*To do*: Begin at the line containing "1. **Define the" in the data below and go on through the line containing "5. **Collaborate in", repeating each line exactly; include both ends and no other line.

*Input for this task*:
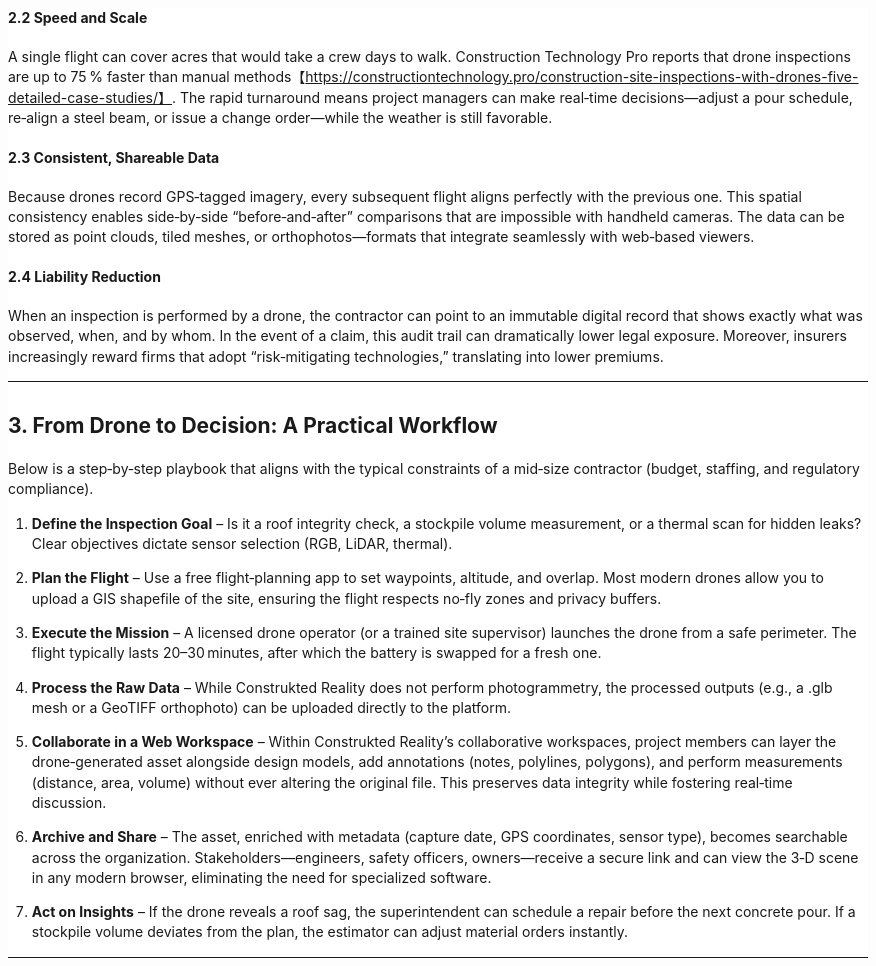#### 2.2 Speed and Scale  

A single flight can cover acres that would take a crew days to walk. Construction Technology Pro reports that drone inspections are up to 75 % faster than manual methods【https://constructiontechnology.pro/construction-site-inspections-with-drones-five-detailed-case-studies/】. The rapid turnaround means project managers can make real‑time decisions—adjust a pour schedule, re‑align a steel beam, or issue a change order—while the weather is still favorable.  

#### 2.3 Consistent, Shareable Data  

Because drones record GPS‑tagged imagery, every subsequent flight aligns perfectly with the previous one. This spatial consistency enables side‑by‑side “before‑and‑after” comparisons that are impossible with handheld cameras. The data can be stored as point clouds, tiled meshes, or orthophotos—formats that integrate seamlessly with web‑based viewers.  

#### 2.4 Liability Reduction  

When an inspection is performed by a drone, the contractor can point to an immutable digital record that shows exactly what was observed, when, and by whom. In the event of a claim, this audit trail can dramatically lower legal exposure. Moreover, insurers increasingly reward firms that adopt “risk‑mitigating technologies,” translating into lower premiums.  

---

## 3. From Drone to Decision: A Practical Workflow  

Below is a step‑by‑step playbook that aligns with the typical constraints of a mid‑size contractor (budget, staffing, and regulatory compliance).  

1. **Define the Inspection Goal** – Is it a roof integrity check, a stockpile volume measurement, or a thermal scan for hidden leaks? Clear objectives dictate sensor selection (RGB, LiDAR, thermal).  

2. **Plan the Flight** – Use a free flight‑planning app to set waypoints, altitude, and overlap. Most modern drones allow you to upload a GIS shapefile of the site, ensuring the flight respects no‑fly zones and privacy buffers.  

3. **Execute the Mission** – A licensed drone operator (or a trained site supervisor) launches the drone from a safe perimeter. The flight typically lasts 20–30 minutes, after which the battery is swapped for a fresh one.  

4. **Process the Raw Data** – While Construkted Reality does not perform photogrammetry, the processed outputs (e.g., a .glb mesh or a GeoTIFF orthophoto) can be uploaded directly to the platform.  

5. **Collaborate in a Web Workspace** – Within Construkted Reality’s collaborative workspaces, project members can layer the drone‑generated asset alongside design models, add annotations (notes, polylines, polygons), and perform measurements (distance, area, volume) without ever altering the original file. This preserves data integrity while fostering real‑time discussion.  

6. **Archive and Share** – The asset, enriched with metadata (capture date, GPS coordinates, sensor type), becomes searchable across the organization. Stakeholders—engineers, safety officers, owners—receive a secure link and can view the 3‑D scene in any modern browser, eliminating the need for specialized software.  

7. **Act on Insights** – If the drone reveals a roof sag, the superintendent can schedule a repair before the next concrete pour. If a stockpile volume deviates from the plan, the estimator can adjust material orders instantly.  

---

*Output of the task*:
1. **Define the Inspection Goal** – Is it a roof integrity check, a stockpile volume measurement, or a thermal scan for hidden leaks? Clear objectives dictate sensor selection (RGB, LiDAR, thermal).  

2. **Plan the Flight** – Use a free flight‑planning app to set waypoints, altitude, and overlap. Most modern drones allow you to upload a GIS shapefile of the site, ensuring the flight respects no‑fly zones and privacy buffers.  

3. **Execute the Mission** – A licensed drone operator (or a trained site supervisor) launches the drone from a safe perimeter. The flight typically lasts 20–30 minutes, after which the battery is swapped for a fresh one.  

4. **Process the Raw Data** – While Construkted Reality does not perform photogrammetry, the processed outputs (e.g., a .glb mesh or a GeoTIFF orthophoto) can be uploaded directly to the platform.  

5. **Collaborate in a Web Workspace** – Within Construkted Reality’s collaborative workspaces, project members can layer the drone‑generated asset alongside design models, add annotations (notes, polylines, polygons), and perform measurements (distance, area, volume) without ever altering the original file. This preserves data integrity while fostering real‑time discussion.  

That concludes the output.